Two abutting ranges of steel shops survive, both single-storey, in brick with asbestos cement, roofed in slate and in corrugated asbestos. The south-east range provided 84 holes for steel manufacture, while the south range had 24, designed to allow the casting of big objects using the "continuous teeming" method of production; the south range alone cost £6000 to construct, it remained in use for around fifty years resuming production during the Second World War. The two ranges are Grade II * form the core of the Scheduled Ancient Monument. At the same time, ancillary structures were added, including a two-storey office building, lodge and boundary walls. Constructed in brick, these all survive and are Grade II listed, form part of the Scheduled Ancient Monument. In 1873 and 1874, a further range of crucible furnaces was added, powered by a Siemens gas furnace, with its own gas plant adjoining; this was one of the first in the city, giving the same capacity as sixty traditional crucible furnaces.

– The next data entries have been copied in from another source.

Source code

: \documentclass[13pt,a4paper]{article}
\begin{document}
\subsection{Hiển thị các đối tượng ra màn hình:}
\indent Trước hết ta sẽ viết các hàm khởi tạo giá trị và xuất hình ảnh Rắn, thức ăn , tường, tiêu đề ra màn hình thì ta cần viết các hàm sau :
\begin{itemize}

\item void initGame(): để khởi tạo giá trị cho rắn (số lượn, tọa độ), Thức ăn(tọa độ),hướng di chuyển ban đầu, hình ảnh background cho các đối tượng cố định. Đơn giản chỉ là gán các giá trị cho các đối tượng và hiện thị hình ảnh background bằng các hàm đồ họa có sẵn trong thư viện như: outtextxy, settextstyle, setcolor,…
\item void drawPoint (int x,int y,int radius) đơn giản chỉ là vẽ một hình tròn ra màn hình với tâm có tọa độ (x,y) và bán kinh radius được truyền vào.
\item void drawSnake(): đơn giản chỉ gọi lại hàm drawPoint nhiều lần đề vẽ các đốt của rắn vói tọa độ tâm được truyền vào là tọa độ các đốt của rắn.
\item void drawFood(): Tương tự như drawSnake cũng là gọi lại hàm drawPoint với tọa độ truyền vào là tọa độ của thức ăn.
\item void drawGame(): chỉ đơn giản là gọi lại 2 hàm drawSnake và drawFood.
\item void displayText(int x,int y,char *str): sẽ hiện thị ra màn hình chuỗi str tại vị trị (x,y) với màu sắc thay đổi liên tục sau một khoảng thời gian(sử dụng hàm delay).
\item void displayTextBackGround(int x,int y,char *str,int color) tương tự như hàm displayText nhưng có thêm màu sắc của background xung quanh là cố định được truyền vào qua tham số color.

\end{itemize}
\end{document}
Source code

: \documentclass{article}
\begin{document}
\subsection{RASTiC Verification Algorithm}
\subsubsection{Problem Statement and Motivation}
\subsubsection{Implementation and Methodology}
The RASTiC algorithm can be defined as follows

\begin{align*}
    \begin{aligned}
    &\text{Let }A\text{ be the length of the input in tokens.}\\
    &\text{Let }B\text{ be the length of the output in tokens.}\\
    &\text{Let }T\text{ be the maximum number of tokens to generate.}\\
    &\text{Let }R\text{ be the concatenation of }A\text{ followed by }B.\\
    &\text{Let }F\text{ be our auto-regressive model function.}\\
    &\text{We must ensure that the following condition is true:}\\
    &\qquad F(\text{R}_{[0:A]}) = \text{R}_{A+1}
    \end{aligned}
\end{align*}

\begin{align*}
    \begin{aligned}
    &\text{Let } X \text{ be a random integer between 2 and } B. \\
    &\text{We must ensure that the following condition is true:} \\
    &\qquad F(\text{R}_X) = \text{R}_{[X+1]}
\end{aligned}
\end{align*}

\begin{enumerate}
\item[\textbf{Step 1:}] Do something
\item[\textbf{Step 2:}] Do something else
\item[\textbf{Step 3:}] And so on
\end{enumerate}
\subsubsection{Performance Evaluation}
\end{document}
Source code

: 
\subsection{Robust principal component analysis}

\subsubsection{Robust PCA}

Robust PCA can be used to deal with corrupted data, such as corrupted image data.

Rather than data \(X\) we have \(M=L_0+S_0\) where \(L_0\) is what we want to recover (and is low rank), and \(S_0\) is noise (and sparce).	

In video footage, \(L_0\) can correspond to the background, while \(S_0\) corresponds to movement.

In 1912, Ellison and Co. decided to establish a new steelworks, using electric arc furnaces, adjoining the existing Darnall Works. Completed the following year, it included two large buildings: a two-storey heat treatment workshop and a three-storey steel working shop. In each, a steel frame is infilled with brick and concrete, the roofs are of corrugate iron; this form of construction was novel, this contributes to the listing of each at Grade II. In 1934, Sandersons transferred their works to Kayser Ellison, combining the two sites to form a new, larger Darnall Works. Sandersons had stopped using their cementation furnaces in the 1920s, Kayser Ellison soon demolished these, along with the west range of crucible steel shops from the 1870s. Kayser Ellison merged with Sandersons in 1960. A new main building was completed in 1967, incorporating a former stock warehouse, measuring 500 by 59 feet in plan and more than 18 feet high, with a further 200-foot-long bay containing the new heat treatment workshop.

This building contained several large furnaces. This allowed many buildings to be put to new uses: the south-east crucible shops as stores, the heat treatment workshop as a stock grinding plant, the steel working shop as an annealing and cleaning plant; the gas-fired crucible furnaces and the gas plant were demolished, but English Heritage believe that substantial remains of these exist below ground. By the end of the 20th century, Sanderson Kayser had concentrated production on its nearby Newhall Road site, left the Darnall Works disused. Although the site became derelict, most of the buildings survived, it was established that these included the only remaining large complex of crucible furnaces, the only known remains in the United Kingdom of gas fired crucible furnaces. Interest in the buildings grew after they were featured in a 2001 English Heritage publication, One Great Workshop; this argued. A plan to restore the listed buildings and construct new warehouses on the remainder of the site, enabling the return of steelmaking to the area, was announced in 2006.

However, the scheme required local residents to relocate, it did not proceed. Instead, by 2010, £800,000 was raised to restore the Grade II* buildings at the site: the south-east and south crucible workshops.